[Data to examine — start]
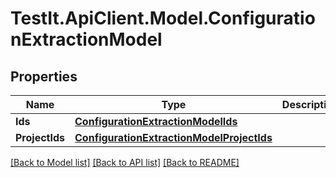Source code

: # TestIt.ApiClient.Model.ConfigurationExtractionModel

## Properties

Name | Type | Description | Notes
------------ | ------------- | ------------- | -------------
**Ids** | [**ConfigurationExtractionModelIds**](ConfigurationExtractionModelIds.md) |  | [optional] 
**ProjectIds** | [**ConfigurationExtractionModelProjectIds**](ConfigurationExtractionModelProjectIds.md) |  | [optional] 

[[Back to Model list]](../README.md#documentation-for-models) [[Back to API list]](../README.md#documentation-for-api-endpoints) [[Back to README]](../README.md)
[Data to examine — finish]
**Task prompt**: Output each record above word for word, leaving out images.

**Output of the task**:
Source code

: # TestIt.ApiClient.Model.ConfigurationExtractionModel

## Properties

Name | Type | Description | Notes
------------ | ------------- | ------------- | -------------
**Ids** | [**ConfigurationExtractionModelIds**](ConfigurationExtractionModelIds.md) |  | [optional] 
**ProjectIds** | [**ConfigurationExtractionModelProjectIds**](ConfigurationExtractionModelProjectIds.md) |  | [optional] 

[[Back to Model list]](../README.md#documentation-for-models) [[Back to API list]](../README.md#documentation-for-api-endpoints) [[Back to README]](../README.md)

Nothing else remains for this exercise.